What happens to a free nation and a freedom of spirit when the economy is so bad families are forced to go on food stamps in order to survive? Freedom dies in growling stomachs.
Many in the world view the USA as a bunch of fatsos with bulging bellies on the brink of dementia and Alzheimer’s:
(CBS/AP) Having a big belly in your 40s can boost your risk of getting Alzheimer’s disease or other dementia decades later, a new study suggests.
It’s not just about your weight. While previous research has found evidence that obesity in middle age raises the chances of developing dementia later, the new work found a separate risk from storing a lot of fat in the abdomen. Even people who weren’t overweight were susceptible.
The fact burning in the suburban streets and boiling in the urban core is that many Americans are hungry and poorer now and they need government Food Stamps assistance just to put food on the table:
Driven by a painful mix of layoffs and rising food and fuel prices, the number of Americans receiving food stamps is projected to reach 28 million in the coming year, the highest level since the aid program began in the 1960s.
The number of recipients, who must have near-poverty incomes to qualify for benefits averaging $100 a month per family member, has fluctuated over the years along with economic conditions, eligibility rules, enlistment drives and natural disasters like Hurricane Katrina, which led to a spike in the South.

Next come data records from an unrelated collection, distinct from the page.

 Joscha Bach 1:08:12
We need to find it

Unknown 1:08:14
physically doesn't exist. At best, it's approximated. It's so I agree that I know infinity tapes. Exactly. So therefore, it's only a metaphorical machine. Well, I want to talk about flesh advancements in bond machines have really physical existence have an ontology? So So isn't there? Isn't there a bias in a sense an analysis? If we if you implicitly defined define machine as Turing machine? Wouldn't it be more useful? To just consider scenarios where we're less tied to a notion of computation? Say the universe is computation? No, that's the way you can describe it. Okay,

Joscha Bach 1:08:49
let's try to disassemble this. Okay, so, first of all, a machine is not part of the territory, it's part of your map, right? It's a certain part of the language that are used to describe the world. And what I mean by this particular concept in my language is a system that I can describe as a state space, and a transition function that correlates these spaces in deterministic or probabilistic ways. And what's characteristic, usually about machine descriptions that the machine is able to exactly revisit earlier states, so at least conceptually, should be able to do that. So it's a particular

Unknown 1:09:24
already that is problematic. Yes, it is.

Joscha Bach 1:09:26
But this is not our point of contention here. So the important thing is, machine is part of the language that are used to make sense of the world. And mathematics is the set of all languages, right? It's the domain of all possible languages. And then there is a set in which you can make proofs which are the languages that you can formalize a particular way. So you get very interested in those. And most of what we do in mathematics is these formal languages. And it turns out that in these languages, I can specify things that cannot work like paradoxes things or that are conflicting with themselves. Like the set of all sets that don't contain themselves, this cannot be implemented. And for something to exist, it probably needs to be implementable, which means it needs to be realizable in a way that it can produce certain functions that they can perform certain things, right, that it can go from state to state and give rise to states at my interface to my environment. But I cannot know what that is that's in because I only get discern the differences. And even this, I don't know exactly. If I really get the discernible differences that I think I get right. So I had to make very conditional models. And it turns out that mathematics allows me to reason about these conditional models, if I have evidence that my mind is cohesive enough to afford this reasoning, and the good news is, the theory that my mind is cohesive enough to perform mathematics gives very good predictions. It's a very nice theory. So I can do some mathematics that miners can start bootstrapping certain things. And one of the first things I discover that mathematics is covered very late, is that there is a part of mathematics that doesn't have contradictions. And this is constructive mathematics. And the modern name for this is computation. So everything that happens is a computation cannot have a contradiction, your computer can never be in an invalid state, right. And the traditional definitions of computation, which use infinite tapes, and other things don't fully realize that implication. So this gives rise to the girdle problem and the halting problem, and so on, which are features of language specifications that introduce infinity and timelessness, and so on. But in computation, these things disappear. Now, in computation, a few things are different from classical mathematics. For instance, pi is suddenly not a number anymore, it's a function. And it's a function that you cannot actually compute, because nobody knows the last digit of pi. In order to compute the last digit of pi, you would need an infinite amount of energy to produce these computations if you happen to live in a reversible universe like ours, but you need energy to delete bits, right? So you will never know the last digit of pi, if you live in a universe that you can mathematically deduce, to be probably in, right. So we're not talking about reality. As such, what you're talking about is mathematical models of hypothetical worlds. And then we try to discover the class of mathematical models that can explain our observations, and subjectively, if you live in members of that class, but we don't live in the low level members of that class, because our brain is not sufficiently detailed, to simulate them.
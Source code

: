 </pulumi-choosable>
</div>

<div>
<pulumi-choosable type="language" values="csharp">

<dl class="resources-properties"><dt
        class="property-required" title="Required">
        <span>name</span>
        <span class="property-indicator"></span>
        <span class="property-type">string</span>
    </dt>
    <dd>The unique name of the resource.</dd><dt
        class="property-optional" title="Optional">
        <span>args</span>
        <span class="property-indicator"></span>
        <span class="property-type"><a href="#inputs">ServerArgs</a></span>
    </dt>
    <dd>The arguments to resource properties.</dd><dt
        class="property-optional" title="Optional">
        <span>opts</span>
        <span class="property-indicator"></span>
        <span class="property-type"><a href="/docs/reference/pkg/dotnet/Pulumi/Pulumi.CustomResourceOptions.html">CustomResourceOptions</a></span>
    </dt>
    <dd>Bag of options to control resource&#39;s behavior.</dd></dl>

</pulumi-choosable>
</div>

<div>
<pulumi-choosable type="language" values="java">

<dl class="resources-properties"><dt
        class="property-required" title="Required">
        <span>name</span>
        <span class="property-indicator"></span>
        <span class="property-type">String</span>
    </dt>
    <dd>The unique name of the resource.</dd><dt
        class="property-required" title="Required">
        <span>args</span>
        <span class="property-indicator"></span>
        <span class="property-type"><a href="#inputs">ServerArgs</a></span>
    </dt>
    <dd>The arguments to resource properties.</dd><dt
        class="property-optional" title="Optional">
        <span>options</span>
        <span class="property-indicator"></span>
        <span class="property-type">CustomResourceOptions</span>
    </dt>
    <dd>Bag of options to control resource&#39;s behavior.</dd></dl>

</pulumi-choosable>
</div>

Americans aren’t just hurting in the cities, but rural areas are also seeking ways to keep bellies full and pantries stocked. In Lincoln, Nebraska, churches have tried to step into to help feed the new, ordinary, poor:
Lincoln-area residents can combat rising grocery prices through the Angel Food program offered by two local churches.
Lincoln City Church, 5001 S. First St., joined the program in June. Each month, individuals or families may order boxes of food at a cost of $30, plus $1 handling.
The food is valued at an average retail price of $60 per box.
In Oshkosh, Wisconsin the family pizza parlor is getting pinched by high wheat prices:
Jeff “Blackie” Weigandt, owner of West End Pizza in Oshkosh, said he’s paying about four times more for flour than what he paid nearly a year ago. Weigandt said he uses about 700 pounds of flour a week at his business on West 20th Avenue.
“We check all of our suppliers to see who has the best prices, but it’s about quadrupled in price per 50 pound bag,” he said. “Flour is the one that has taken off in price this year. The price doubled in one week and that was just within the past month.”
In Miami, Florida the price of a loaf of bread is quickly becoming unaffordable:
Last week in a Miami Publix, the cheapest 20-ounce loaf of white bread cost $1.85 (on special). Most brands of the same size loaf were priced from $2.49 to $2.79.
In 1998, white bread cost an average of 85 cents a pound and $1.03 in February 2006. The price rose to $1.32 a pound last month, according to federal data. And that’s on top of overall food price increases of 4 percent last year and an additional 3.5 to 4.5 percent expected this year, according to federal data.
In West Virginia, one in six residents receive Food Stamps:
A total of 122,877 of the state’s estimated 743,064 households currently receive food stamps. That’s up from 105,365 households in 2003.
But while the number of people on the program has jumped sharply, the federal government has raised the average per-person monthly benefits over that time by just $12 to $85.
Meanwhile, the cost of food is expected to jump by up to 4 percent this year, according to the U.S. Department of Agriculture’s Economic Research Service.
Where does this dangerous hungering of American lead us?
Are we — as a nation of growling stomachs — headed for mandatory Plumpy Nut home deliveries?